Collected data:
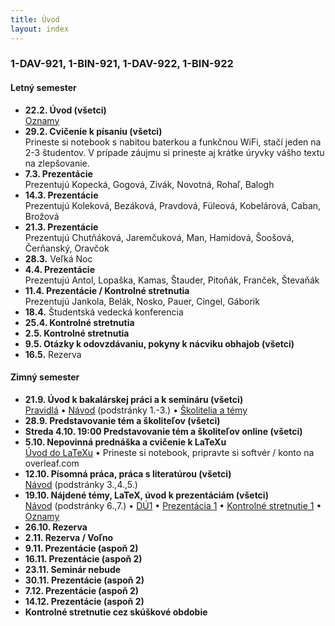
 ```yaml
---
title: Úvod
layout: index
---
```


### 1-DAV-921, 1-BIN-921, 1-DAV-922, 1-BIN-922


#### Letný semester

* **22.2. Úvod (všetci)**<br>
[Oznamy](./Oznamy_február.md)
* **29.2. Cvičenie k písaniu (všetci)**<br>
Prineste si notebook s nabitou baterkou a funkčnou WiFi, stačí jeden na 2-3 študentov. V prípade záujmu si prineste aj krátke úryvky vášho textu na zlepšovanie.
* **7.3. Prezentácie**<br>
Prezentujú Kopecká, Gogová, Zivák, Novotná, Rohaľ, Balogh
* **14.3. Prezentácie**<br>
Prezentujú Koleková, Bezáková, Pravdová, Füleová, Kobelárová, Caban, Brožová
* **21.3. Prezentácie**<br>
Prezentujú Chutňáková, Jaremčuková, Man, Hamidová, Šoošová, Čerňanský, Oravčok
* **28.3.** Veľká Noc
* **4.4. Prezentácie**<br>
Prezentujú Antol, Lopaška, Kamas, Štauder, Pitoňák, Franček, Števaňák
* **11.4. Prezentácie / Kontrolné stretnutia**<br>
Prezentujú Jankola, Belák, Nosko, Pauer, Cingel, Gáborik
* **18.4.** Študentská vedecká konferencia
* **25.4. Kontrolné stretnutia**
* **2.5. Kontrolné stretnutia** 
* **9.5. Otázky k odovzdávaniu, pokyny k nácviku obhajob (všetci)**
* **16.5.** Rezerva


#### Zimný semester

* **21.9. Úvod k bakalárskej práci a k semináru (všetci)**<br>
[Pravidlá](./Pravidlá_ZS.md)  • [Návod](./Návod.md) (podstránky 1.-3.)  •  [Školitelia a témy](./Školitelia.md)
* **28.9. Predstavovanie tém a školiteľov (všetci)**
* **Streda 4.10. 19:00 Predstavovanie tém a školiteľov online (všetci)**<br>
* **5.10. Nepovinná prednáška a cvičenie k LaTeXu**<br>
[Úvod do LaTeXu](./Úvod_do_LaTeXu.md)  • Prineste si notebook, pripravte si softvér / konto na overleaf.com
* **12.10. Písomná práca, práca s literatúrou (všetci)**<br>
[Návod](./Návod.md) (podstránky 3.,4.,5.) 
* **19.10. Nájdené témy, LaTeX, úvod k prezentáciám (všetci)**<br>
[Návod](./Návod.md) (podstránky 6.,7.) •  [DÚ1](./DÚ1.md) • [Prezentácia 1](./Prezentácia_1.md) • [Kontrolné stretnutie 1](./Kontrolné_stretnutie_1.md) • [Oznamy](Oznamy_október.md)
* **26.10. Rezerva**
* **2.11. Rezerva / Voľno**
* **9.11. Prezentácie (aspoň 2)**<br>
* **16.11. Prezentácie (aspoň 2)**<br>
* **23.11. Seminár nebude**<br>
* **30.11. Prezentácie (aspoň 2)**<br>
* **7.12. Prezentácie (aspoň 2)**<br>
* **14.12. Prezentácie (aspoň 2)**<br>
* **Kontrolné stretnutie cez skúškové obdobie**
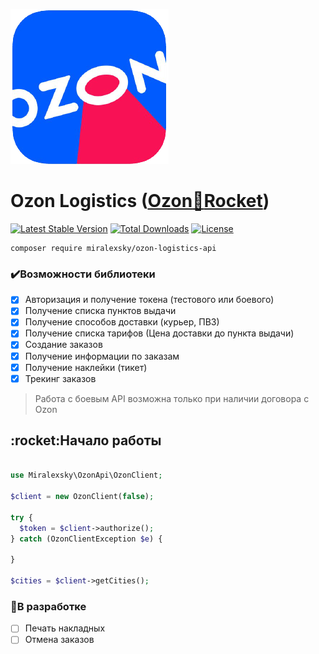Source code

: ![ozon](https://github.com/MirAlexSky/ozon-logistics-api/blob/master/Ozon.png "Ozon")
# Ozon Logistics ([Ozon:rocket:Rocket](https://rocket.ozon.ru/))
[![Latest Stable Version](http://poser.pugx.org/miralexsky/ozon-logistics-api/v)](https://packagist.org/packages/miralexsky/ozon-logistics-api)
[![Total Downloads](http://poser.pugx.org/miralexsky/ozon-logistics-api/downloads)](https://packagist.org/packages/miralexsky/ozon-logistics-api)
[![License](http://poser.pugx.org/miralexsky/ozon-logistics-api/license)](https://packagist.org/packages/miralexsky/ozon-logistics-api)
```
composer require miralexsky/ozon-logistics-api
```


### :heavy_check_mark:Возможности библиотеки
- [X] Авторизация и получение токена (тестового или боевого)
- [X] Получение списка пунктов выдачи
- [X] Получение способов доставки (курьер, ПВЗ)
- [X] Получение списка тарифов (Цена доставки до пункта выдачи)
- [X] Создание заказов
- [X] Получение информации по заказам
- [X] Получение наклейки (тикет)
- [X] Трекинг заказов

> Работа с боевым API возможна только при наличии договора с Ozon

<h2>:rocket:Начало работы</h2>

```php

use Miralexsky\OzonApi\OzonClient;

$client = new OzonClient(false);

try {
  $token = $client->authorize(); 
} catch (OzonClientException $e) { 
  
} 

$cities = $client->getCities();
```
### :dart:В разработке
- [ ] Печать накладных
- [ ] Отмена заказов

● **Work to be completed**
The answer should be nothing more than the lines from the one with "<h2>:rocket:Начало работы</h2>" through the end of the entries, restated word for word.

● **Written solution**
<h2>:rocket:Начало работы</h2>

```php

use Miralexsky\OzonApi\OzonClient;

$client = new OzonClient(false);

try {
  $token = $client->authorize(); 
} catch (OzonClientException $e) { 
  
} 

$cities = $client->getCities();
```
### :dart:В разработке
- [ ] Печать накладных
- [ ] Отмена заказов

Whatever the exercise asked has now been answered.